Dual-mode electro-photonic silicon biosensors

• Main Author: Juan Colás, José
• Other Authors: Johnson, Steven ; Krauss, Thomas
• Published: University of York 2016
• Subjects: 621.36
• Online Access: http://ethos.bl.uk/OrderDetails.do?uin=uk.bl.ethos.698319

Our increased understanding of the molecular biology of disease has had a significant impact on healthcare. Genetics has allowed the identification of hereditary diseases and predisposition for others, such as cancer. However, for many diseases is it also necessary to monitor the expression of panels of proteins.
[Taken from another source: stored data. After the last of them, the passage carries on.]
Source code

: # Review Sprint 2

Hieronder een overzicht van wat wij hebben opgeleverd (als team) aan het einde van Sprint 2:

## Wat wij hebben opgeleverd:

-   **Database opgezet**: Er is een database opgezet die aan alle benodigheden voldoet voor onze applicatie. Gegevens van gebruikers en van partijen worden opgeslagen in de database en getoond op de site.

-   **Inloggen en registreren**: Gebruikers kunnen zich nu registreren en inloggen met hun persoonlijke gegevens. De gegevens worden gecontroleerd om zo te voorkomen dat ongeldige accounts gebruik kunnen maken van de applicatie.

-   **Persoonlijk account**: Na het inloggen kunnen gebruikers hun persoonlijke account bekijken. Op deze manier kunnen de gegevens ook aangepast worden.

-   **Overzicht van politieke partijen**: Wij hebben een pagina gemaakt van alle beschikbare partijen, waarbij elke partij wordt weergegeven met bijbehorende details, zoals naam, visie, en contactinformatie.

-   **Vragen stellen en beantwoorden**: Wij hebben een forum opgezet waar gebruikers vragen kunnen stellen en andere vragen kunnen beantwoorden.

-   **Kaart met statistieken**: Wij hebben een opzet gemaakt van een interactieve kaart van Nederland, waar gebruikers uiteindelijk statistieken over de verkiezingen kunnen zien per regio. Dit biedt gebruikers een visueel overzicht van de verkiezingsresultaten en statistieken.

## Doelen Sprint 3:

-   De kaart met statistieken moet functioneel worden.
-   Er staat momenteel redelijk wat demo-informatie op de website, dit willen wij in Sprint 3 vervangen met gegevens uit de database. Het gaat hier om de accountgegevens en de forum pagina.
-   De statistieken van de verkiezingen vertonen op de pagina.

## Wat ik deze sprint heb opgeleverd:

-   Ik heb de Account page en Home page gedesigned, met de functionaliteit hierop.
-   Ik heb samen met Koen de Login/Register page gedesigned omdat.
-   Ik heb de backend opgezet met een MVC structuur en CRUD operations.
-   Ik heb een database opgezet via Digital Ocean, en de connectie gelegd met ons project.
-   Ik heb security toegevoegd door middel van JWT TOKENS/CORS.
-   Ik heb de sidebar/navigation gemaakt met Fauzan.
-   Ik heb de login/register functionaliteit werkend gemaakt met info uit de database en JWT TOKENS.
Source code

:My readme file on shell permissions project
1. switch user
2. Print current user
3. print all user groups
The need to monitor protein expression presents a significant technological challenge requiring a highly multiplexed analytical technology with a sensitivity down to femtomolar-range. Low-cost photonic devices are highly sensitive to changes in their local environment and can be chemically modified to exhibit high specificity detection towards, for instance, proteins or DNA oligonucleotides. However, even if small-footprint photonic biosensors can be engineered in silicon microarrays, approaches to realise the very high-density, multiplexed sensing potential of photonic biosensors have yet to be demonstrated. This study aims to develop and demonstrate, for the first time, a dual-mode electro-photonic technology capable of highly multiplexed detection at the submicron scale and multiparameter profiling of biomolecules on the silicon photonics platform. Furthermore, the technology integrates electrochemical and photonic measurements in a single sensor platform. By combining the complementary information revealed by each of the domains it is possible to broaden the range of systems that are accessible for silicon photonics. Our dual-mode technology consists of microring resonators optimally n-doped (doping density of 7.5 x 10 16 cm −3 ) to support high-Q resonances (Q-factor ≈ 50, 000) alongside electrochemical processes in situ. This combination of sensing mechanisms enables the application of electrochemical methods for site-controlled immobilisation of receptor molecules. Furthermore, electrochemical characterisation of molecules bound to the sensor surface also provides direct quantification of binding density and unique insight into chemical reactivity, which is unavailable with photonic detection alone. This unique technology, based on the combination of electrochemical and photonic sensing on a silicon platform, not only enables detection of multiple biological molecules required for future clinical diagnostics, but also has the potential to impact on fundamental biochemical research.